We have to traverse the diagonal till we find a diagonal element b bigger than S. This will mean that earlier diagonal element a is smaller than S. Thus S lies in the column below a or column above b.

For eg. in matrix:

23 45 67 89

24 56 89 99

35 66 92 98

36 47 93 100

...suppose S is 89. Now we move through diagonal 23,56,92,100. We can say 89 lies between 56 and 92. Thus it lies in column below 56 or above 92.

This is in O(n)!

I got to say you might be wrong.

suppose the target is 67,your algorithm won't work out.

His solution is almost right!

Traverse along the diagonal until you find the first number greater than what you are looking for! Now, look in that particular row and column for the number. Complexity O(n)

At any stage, the top-left(0,0) is the smallest no in the matrix and bottom-right(n,n) is the largest.

Compare X to check if it lies in this range of smallest-largest no. If Yes, reduce space to a n-1 * n-1 matrix and compare with its smallest and largest no.

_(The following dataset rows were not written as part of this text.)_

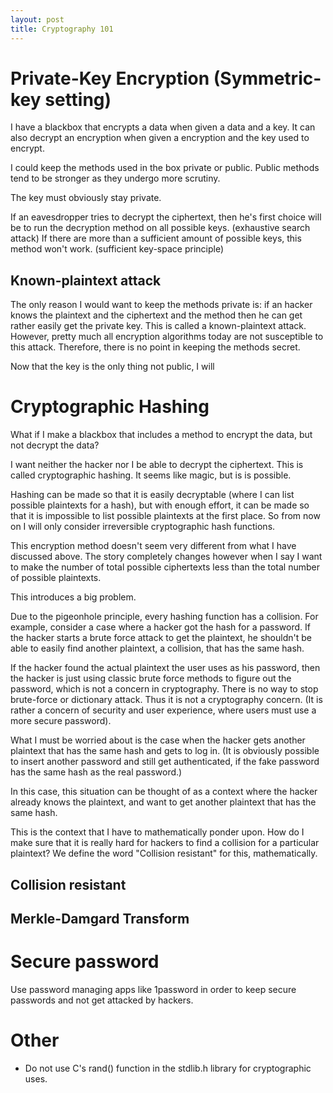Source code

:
 ```yaml
---
layout: post
title: Cryptography 101
---
```

# Private-Key Encryption (Symmetric-key setting)
I have a blackbox that encrypts a data when given a data and a key. It can also decrypt an encryption when given a encryption and the key used to encrypt.

I could keep the methods used in the box private or public. Public methods tend to be stronger as they undergo more scrutiny.

The key must obviously stay private.

If an eavesdropper tries to decrypt the ciphertext, then he's first choice will be to  run the decryption method on all possible keys. (exhaustive search attack) If there are more than a sufficient amount of possible keys, this method won't work. (sufficient key-space principle)

## Known-plaintext attack
The only reason I would want to keep the methods private is: if an hacker knows the plaintext and the ciphertext and the method then he can get rather easily get the private key. This is called a known-plaintext attack. However, pretty much all encryption algorithms today are not susceptible to this attack. Therefore, there is no point in keeping the methods secret.

Now that the key is the only thing not public, I will

# Cryptographic Hashing
What if I make a blackbox that includes a method to encrypt the data, but not decrypt the data?

I want neither the hacker nor I be able to decrypt the ciphertext. This is called cryptographic hashing. It seems like magic, but is is possible.

Hashing can be made so that it is easily decryptable (where I can list possible plaintexts for a hash), but with enough effort, it can be made so that it is impossible to list possible plaintexts at the first place. So from now on I will only consider irreversible cryptographic hash functions.

This encryption method doesn't seem very different from what I have discussed above. The story completely changes however when I say I want to make the number of total possible ciphertexts less than the total number of possible plaintexts.

This introduces a big problem.

Due to the pigeonhole principle, every hashing function has a collision. For example, consider a case where a hacker got the hash for a password. If the hacker starts a brute force attack to get the plaintext, he shouldn't be able to easily find another plaintext, a collision, that has the same hash.

If the hacker found the actual plaintext the user uses as his password, then the hacker is just using classic brute force methods to figure out the password, which is not a concern in cryptography. There is no way to stop brute-force or dictionary attack. Thus it is not a cryptography concern. (It is rather a concern of security and user experience, where users must use a more secure password).

What I must be worried about is the case when the hacker gets another plaintext that has the same hash and gets to log in.
(It is obviously possible to insert another password and still get authenticated, if the fake password has the same hash as the real password.)

In this case, this situation can be thought of as a context where the hacker already knows the plaintext, and want to get another plaintext that has the same hash.

This is the context that I have to mathematically ponder upon.
How do I make sure that it is really hard for hackers to find a collision for a particular plaintext? We define the word "Collision resistant" for this, mathematically.

## Collision resistant

## Merkle-Damgard Transform

# Secure password
Use password managing apps like 1password in order to keep secure passwords and not get attacked by hackers.

# Other
* Do not use C's rand() function in the stdlib.h library for cryptographic uses.
<!--stackedit_data:
eyJoaXN0b3J5IjpbLTQwMTEzNjQwNCwtNzE5MTIzNTEwLC0xNz
I4MTA4MTYyLDQ5ODY3MTA2NCwxOTA4MTk2MzQ4LDEwNzYxNTE4
ODEsNjcxMTU2MzgxLC0xMDc3MDEwNTI5LC0xODcyOTQyOTYxLC
0xNjE3Nzg4NDkwLC0xMDA3NjEyODEzLDE3Njc5MTAxMTUsMTMz
NDQ3NjIyMSwtMjAxMzYwMzg5Miw1MzY5OTgzODRdfQ==
-->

Continue reducing the space until X falls out of the range.

So,

1st iteration = n*n matrix

2nd iteration = (n-1) * (n-1) matrix

3rd iteration = (n-2) * (n-2) matrix and so on.

This would be O(n).

```
#include <iostream>
using namespace std;
/*
* type 1 : 1 2 3 4 5 6 7 8 9
* type 2 : 1 5 10 2 6 11 3 7 12
*/
int search(int a[][3], int e) {
int left = 0;
int n = 3;
int right = n * n - 1;
int mid = 0;
int val = 0;
bool is_type1 = false;
for (int i = 0; i < n - 1; i++) {
if (a[i][i + 1] == a[i + 1][i]) {
continue;
}
is_type1 = (a[i][i + 1] < a[i + 1][i]);
}
while (left <= right) {
mid = (left + right) / 2;
if (is_type1) {
val = a[mid / n][mid % n];
} else {
val = a[mid % n][mid / n];
}
if (val == e) {
return true;
} else if (val < e) {
left = mid + 1;
} else {
right = mid - 1;
}
}
return false;
}
int main() {
//int a[][3] = { {1, 5, 10}, {2, 6, 11}, {3, 7, 12} };
//int a[][3] = { {1, 2, 3}, {4, 5, 6}, {7, 8, 9} };
//int a[][3] = { {1, 5, 10}, {5, 11, 12}, {10 , 13, 14} };
int a[][3] = { {1, 5, 10}, {5, 11, 12}, {10, 12, 13} };
for (int i = -1; i < 15; i++) {
if (search(a, i)) {
cout << i << endl;
}
}
return 0;
}
```

```
having some problems posting. ignore this if u have the proper version.
sorry for the confusion.
bool search(int a[][5], int n, int e) {
int left = 0;
int right = n * n - 1;
int mid = 0;
int val = 0;
while (left <= right) {
mid = (left + right) / 2;
val = a[mid / n][mid % n];
if (val == e) {
return true;
} else if (val < e) {
left = mid + 1;
} else {
right = mid - 1;
}
}
left = 0;
right = n * n - 1;
while (left <= right) {
mid = (left + right) / 2;
val = a[mid % n][mid / n];
if (val == e) {
return true;
} else if (val < e) {
left = mid + 1;
} else {
right = mid - 1;
}
}
return false;
}
```

Solution to this question is given some where in this forum.

- Anonymous October 13, 2008idea was to bst technique starting from leftmost-bottom cell of grid.